Data records:
※
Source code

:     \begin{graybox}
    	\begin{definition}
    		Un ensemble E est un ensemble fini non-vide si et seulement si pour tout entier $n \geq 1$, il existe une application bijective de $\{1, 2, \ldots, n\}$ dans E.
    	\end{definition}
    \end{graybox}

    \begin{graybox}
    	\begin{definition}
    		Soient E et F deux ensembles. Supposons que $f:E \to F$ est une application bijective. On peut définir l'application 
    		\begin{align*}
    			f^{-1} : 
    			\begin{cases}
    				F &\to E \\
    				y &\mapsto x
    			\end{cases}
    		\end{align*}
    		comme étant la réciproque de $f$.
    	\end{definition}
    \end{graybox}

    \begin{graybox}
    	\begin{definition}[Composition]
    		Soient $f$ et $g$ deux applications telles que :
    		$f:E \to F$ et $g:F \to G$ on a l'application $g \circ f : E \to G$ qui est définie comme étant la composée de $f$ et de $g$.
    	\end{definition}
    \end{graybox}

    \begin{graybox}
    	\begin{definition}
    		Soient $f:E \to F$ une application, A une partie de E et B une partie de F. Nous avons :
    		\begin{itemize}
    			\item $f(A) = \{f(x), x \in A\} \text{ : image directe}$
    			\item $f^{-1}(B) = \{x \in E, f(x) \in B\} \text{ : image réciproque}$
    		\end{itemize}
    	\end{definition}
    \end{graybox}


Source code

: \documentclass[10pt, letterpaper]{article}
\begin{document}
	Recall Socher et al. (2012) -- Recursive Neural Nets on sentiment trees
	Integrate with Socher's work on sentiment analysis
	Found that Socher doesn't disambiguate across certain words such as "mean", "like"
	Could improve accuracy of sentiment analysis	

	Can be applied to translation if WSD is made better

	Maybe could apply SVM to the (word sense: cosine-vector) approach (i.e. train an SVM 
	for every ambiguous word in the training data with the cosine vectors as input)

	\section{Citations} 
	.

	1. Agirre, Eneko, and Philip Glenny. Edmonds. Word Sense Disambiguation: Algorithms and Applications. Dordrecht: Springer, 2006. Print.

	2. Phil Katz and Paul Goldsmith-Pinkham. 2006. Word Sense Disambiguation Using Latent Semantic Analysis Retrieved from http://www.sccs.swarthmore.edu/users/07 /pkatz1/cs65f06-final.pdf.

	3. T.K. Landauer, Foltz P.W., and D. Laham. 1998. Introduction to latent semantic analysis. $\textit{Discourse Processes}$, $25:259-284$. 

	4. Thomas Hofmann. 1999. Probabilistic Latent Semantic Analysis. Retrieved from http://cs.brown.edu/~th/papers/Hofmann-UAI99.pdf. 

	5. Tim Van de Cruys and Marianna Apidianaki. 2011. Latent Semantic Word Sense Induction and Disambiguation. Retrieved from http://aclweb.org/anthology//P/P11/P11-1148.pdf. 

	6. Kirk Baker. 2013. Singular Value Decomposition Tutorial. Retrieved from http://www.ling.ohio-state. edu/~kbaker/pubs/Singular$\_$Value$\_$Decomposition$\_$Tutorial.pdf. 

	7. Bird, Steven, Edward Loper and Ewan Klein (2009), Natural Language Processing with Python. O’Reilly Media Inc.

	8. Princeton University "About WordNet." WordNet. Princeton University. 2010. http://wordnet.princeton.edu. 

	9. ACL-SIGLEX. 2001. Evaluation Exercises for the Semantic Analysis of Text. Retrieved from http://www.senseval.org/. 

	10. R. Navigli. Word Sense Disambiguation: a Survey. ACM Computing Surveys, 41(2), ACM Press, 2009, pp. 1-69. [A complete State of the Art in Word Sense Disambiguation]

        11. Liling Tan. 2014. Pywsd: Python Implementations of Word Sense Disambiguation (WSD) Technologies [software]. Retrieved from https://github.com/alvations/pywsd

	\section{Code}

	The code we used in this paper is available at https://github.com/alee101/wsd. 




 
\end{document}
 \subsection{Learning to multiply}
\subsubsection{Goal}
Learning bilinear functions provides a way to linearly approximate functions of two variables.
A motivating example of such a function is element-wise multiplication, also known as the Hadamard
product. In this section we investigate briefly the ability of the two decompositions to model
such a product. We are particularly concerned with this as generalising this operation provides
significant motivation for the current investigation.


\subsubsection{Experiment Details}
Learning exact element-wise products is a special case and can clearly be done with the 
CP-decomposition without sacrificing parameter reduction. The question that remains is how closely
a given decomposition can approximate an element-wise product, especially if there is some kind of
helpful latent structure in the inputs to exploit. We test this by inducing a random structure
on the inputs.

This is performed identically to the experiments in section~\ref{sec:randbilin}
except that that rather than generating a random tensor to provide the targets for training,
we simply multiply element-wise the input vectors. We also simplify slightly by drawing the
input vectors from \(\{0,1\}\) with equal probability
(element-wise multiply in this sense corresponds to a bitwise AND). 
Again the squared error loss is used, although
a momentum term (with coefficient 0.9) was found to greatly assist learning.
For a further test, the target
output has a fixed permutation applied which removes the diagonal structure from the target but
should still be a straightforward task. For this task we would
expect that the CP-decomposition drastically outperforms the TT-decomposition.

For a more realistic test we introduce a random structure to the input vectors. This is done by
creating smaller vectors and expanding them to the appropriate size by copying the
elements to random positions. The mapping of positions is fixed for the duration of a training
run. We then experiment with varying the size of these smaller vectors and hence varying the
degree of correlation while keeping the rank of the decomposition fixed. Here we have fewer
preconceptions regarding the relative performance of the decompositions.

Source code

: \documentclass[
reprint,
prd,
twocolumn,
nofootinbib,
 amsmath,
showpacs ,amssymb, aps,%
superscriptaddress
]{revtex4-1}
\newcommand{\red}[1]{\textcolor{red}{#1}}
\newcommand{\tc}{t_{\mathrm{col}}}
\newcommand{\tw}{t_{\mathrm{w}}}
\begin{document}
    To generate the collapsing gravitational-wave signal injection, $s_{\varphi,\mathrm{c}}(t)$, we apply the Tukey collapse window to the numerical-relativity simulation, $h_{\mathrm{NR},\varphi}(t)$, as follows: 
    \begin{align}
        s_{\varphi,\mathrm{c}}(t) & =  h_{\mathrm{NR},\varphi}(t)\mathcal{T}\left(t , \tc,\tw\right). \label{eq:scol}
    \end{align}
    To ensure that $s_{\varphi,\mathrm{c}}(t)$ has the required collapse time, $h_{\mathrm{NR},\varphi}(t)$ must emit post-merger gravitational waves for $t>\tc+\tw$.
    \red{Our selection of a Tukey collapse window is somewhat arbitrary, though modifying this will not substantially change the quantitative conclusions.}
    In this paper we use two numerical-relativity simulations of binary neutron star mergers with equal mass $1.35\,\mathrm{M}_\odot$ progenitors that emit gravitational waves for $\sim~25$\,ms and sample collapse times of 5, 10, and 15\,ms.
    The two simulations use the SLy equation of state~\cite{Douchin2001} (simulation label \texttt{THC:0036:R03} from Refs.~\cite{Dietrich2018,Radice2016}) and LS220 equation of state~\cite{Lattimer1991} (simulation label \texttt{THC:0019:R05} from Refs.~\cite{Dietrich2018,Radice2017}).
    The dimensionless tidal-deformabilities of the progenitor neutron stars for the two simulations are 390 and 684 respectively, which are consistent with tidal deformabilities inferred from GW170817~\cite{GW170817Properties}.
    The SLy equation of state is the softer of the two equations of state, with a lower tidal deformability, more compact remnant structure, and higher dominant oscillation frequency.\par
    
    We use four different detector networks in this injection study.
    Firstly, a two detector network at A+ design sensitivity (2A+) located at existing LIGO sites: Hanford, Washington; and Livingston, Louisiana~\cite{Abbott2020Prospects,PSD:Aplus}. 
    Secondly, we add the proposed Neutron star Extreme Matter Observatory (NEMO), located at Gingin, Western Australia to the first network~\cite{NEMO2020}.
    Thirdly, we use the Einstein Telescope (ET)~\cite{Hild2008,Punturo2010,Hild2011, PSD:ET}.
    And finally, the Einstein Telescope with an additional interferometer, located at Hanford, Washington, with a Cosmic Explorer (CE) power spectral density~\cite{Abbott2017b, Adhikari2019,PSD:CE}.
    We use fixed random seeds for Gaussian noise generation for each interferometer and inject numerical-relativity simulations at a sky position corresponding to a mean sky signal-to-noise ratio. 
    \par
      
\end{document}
※
> [Task goal]: The answer must be the line containing "The SLy equation of state is" and every line after it to the end of the data, exactly as written.

> [Solution for this problem]:
    The SLy equation of state is the softer of the two equations of state, with a lower tidal deformability, more compact remnant structure, and higher dominant oscillation frequency.\par
    
    We use four different detector networks in this injection study.
    Firstly, a two detector network at A+ design sensitivity (2A+) located at existing LIGO sites: Hanford, Washington; and Livingston, Louisiana~\cite{Abbott2020Prospects,PSD:Aplus}. 
    Secondly, we add the proposed Neutron star Extreme Matter Observatory (NEMO), located at Gingin, Western Australia to the first network~\cite{NEMO2020}.
    Thirdly, we use the Einstein Telescope (ET)~\cite{Hild2008,Punturo2010,Hild2011, PSD:ET}.
    And finally, the Einstein Telescope with an additional interferometer, located at Hanford, Washington, with a Cosmic Explorer (CE) power spectral density~\cite{Abbott2017b, Adhikari2019,PSD:CE}.
    We use fixed random seeds for Gaussian noise generation for each interferometer and inject numerical-relativity simulations at a sky position corresponding to a mean sky signal-to-noise ratio. 
    \par
      
\end{document}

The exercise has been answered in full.